WATCH: Reid Fiest explains how a cut in rates could impact homebuyers.
With fears lower energy prices will hurt Canadian real estate values, a cut to the Bank of Canada’s key rate may be what keeps the market on track.
Calgary realtor John Mayberry said the drop may persuade some to buy.
“For a while now we’ve been talking about rates going up, and that it’s inevitable for them to go up,” Mayberry told Global News. “I think a lot of people who were on the fence are going to say, ‘Why not take advantage of it?'”
READ MORE: Loonie continues to tumble, Bank of Canada chops key rate
Mortgage broker Croft Axsen has seen it all in his career, but he said the cut is a shock.
Lately, his business has seen a drop in new mortgages amid uncertainty over low oil prices.
Axsen said it could be good for business, and the economy, if the banks follow with lower mortgage rates.

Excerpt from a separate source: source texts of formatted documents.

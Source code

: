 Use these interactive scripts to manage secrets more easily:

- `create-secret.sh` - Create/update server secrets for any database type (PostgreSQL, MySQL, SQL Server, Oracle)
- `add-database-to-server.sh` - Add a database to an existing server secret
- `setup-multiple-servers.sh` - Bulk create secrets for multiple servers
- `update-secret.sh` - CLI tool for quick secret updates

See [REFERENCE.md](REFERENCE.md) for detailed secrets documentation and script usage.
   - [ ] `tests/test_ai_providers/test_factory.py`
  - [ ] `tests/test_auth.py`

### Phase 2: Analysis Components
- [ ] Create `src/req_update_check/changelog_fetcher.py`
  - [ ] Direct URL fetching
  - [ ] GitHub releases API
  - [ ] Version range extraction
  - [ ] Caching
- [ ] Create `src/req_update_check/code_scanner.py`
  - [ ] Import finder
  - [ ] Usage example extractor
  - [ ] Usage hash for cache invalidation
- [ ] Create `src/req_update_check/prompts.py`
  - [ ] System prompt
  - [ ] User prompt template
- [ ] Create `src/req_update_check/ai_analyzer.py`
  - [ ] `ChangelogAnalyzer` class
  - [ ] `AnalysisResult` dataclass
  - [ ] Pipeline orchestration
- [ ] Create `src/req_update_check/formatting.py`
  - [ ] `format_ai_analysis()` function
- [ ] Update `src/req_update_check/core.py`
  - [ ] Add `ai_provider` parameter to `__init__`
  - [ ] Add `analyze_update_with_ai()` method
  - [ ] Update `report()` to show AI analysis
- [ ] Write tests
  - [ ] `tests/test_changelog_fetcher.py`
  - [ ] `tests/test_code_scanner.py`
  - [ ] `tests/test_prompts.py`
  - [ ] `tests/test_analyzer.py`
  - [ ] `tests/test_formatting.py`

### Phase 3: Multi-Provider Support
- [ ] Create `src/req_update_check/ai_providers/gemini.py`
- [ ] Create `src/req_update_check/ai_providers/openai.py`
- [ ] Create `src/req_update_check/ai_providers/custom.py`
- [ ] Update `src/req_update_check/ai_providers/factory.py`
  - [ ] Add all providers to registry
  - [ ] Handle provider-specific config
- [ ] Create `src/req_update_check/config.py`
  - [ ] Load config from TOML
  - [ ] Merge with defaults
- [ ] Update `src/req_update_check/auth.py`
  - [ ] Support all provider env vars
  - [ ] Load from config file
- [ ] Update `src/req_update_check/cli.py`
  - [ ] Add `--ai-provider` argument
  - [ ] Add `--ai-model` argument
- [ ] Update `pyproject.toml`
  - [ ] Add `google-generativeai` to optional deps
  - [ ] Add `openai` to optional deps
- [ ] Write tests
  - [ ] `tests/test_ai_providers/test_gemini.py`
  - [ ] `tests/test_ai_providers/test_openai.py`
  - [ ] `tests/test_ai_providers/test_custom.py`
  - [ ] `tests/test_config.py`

“Are they going to adjust and give a little bit back to the consumer? We’ll have to see what happens with that. Once one lender drops, they tend to compete,” said Axsen.
READ MORE: Rate cut isn’t a green light for consumers to borrow more: experts
CIBC economist Nick Exarhos say variable rate mortgages will see the effect first.
Fixed rates could drop by 0.2 per cent, keeping most mortgages below 3 per cent.
“So obviously that should spill over into savings that borrowers will be able to capitalize on going forward this year if they choose to refinance,” says Exarhos.
While that may be good news for buyers, the worry is that could push many Canadians, already swimming in debt, over the edge.
It’s a warning the Bank of Canada had been sounding for years, but now the price of oil seems to be its bigger concern.
“We’ve had low rates for such a long time, you get into the mentality you believe that rates are always going to be low,” said Axsen. “At some point they’re going to go up.”